## What to work on
Exactly as written, please set down all of the entries again, with no pictures.

## Excerpted records
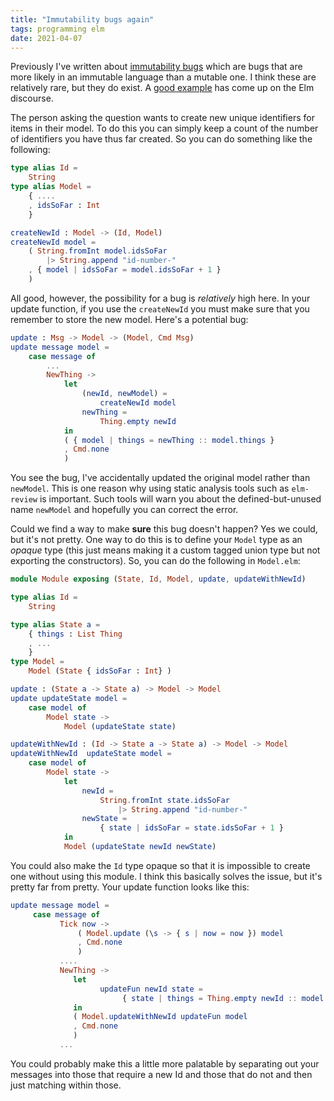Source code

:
 ```yaml
---
title: "Immutability bugs again"
tags: programming elm
date: 2021-04-07
---
```


Previously I've written about [immutability bugs](/posts/2021-01-23-immutabilit-bugs/) which are bugs that are more likely in an immutable language than a mutable one. I think these are relatively rare, but they do exist. A [good example](https://discourse.elm-lang.org/t/best-practice-for-updating-an-incremented-id-in-the-model/7208) has come up on the Elm discourse. 

The person asking the question wants to create new unique identifiers for items in their model. To do this you can simply keep a count of the number of identifiers you have thus far created. So you can do something like the following:

```elm
type alias Id =
    String
type alias Model =
    { ....
    , idsSoFar : Int
    }

createNewId : Model -> (Id, Model)
createNewId model =
    ( String.fromInt model.idsSoFar
        |> String.append "id-number-" 
    , { model | idsSoFar = model.idsSoFar + 1 }
    )
```

All good, however, the possibility for a bug is *relatively* high here. In your update function, if you use the `createNewId` you must make sure that you remember to store the new model. Here's a potential bug:

```elm
update : Msg -> Model -> (Model, Cmd Msg)
update message model =
    case message of
        ...
        NewThing ->
            let
                (newId, newModel) =
                    createNewId model
                newThing =
                    Thing.empty newId
            in
            ( { model | things = newThing :: model.things }
            , Cmd.none
            )
```

You see the bug, I've accidentally updated the original model rather than `newModel`. This is one reason why using static analysis tools such as `elm-review` is important. Such tools will warn you about the defined-but-unused name `newModel` and hopefully you can correct the error.

Could we find a way to make **sure** this bug doesn't happen? Yes we could, but it's not pretty. One way to do this is to define your `Model` type as an *opaque* type (this just means making it a custom tagged union type but not exporting the constructors). So, you can do the following in `Model.elm`:


```elm
module Module exposing (State, Id, Model, update, updateWithNewId)

type alias Id =
    String

type alias State a =
    { things : List Thing
    , ...
    }
type Model =
    Model (State { idsSoFar : Int} )

update : (State a -> State a) -> Model -> Model
update updateState model =
    case model of
        Model state ->
            Model (updateState state)

updateWithNewId : (Id -> State a -> State a) -> Model -> Model
updateWithNewId  updateState model =
    case model of
        Model state ->
            let
                newId =
                    String.fromInt state.idsSoFar
                        |> String.append "id-number-"
                newState =
                    { state | idsSoFar = state.idsSoFar + 1 }
            in
            Model (updateState newId newState)

```

You could also make the `Id` type opaque so that it is impossible to create one without using this module.
I think this basically solves the issue, but it's pretty far from pretty. Your update function looks like this:

```elm
update message model =
     case message of
           Tick now ->
               ( Model.update (\s -> { s | now = now }) model
               , Cmd.none
               )
           ....
           NewThing ->
              let
                    updateFun newId state =
                         { state | things = Thing.empty newId :: model.things }
              in
              ( Model.updateWithNewId updateFun model
              , Cmd.none
              )
           ...
```

You could probably make this a little more palatable by separating out your messages into those that require a new Id and those that do not and then just matching within those.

## Result
Source code

:
 ```yaml
---
title: "Immutability bugs again"
tags: programming elm
date: 2021-04-07
---
```


Previously I've written about [immutability bugs](/posts/2021-01-23-immutabilit-bugs/) which are bugs that are more likely in an immutable language than a mutable one. I think these are relatively rare, but they do exist. A [good example](https://discourse.elm-lang.org/t/best-practice-for-updating-an-incremented-id-in-the-model/7208) has come up on the Elm discourse. 

The person asking the question wants to create new unique identifiers for items in their model. To do this you can simply keep a count of the number of identifiers you have thus far created. So you can do something like the following:

```elm
type alias Id =
    String
type alias Model =
    { ....
    , idsSoFar : Int
    }

createNewId : Model -> (Id, Model)
createNewId model =
    ( String.fromInt model.idsSoFar
        |> String.append "id-number-" 
    , { model | idsSoFar = model.idsSoFar + 1 }
    )
```

All good, however, the possibility for a bug is *relatively* high here. In your update function, if you use the `createNewId` you must make sure that you remember to store the new model. Here's a potential bug:

```elm
update : Msg -> Model -> (Model, Cmd Msg)
update message model =
    case message of
        ...
        NewThing ->
            let
                (newId, newModel) =
                    createNewId model
                newThing =
                    Thing.empty newId
            in
            ( { model | things = newThing :: model.things }
            , Cmd.none
            )
```

You see the bug, I've accidentally updated the original model rather than `newModel`. This is one reason why using static analysis tools such as `elm-review` is important. Such tools will warn you about the defined-but-unused name `newModel` and hopefully you can correct the error.

Could we find a way to make **sure** this bug doesn't happen? Yes we could, but it's not pretty. One way to do this is to define your `Model` type as an *opaque* type (this just means making it a custom tagged union type but not exporting the constructors). So, you can do the following in `Model.elm`:


```elm
module Module exposing (State, Id, Model, update, updateWithNewId)

type alias Id =
    String

type alias State a =
    { things : List Thing
    , ...
    }
type Model =
    Model (State { idsSoFar : Int} )

update : (State a -> State a) -> Model -> Model
update updateState model =
    case model of
        Model state ->
            Model (updateState state)

updateWithNewId : (Id -> State a -> State a) -> Model -> Model
updateWithNewId  updateState model =
    case model of
        Model state ->
            let
                newId =
                    String.fromInt state.idsSoFar
                        |> String.append "id-number-"
                newState =
                    { state | idsSoFar = state.idsSoFar + 1 }
            in
            Model (updateState newId newState)

```

You could also make the `Id` type opaque so that it is impossible to create one without using this module.
I think this basically solves the issue, but it's pretty far from pretty. Your update function looks like this:

```elm
update message model =
     case message of
           Tick now ->
               ( Model.update (\s -> { s | now = now }) model
               , Cmd.none
               )
           ....
           NewThing ->
              let
                    updateFun newId state =
                         { state | things = Thing.empty newId :: model.things }
              in
              ( Model.updateWithNewId updateFun model
              , Cmd.none
              )
           ...
```

You could probably make this a little more palatable by separating out your messages into those that require a new Id and those that do not and then just matching within those.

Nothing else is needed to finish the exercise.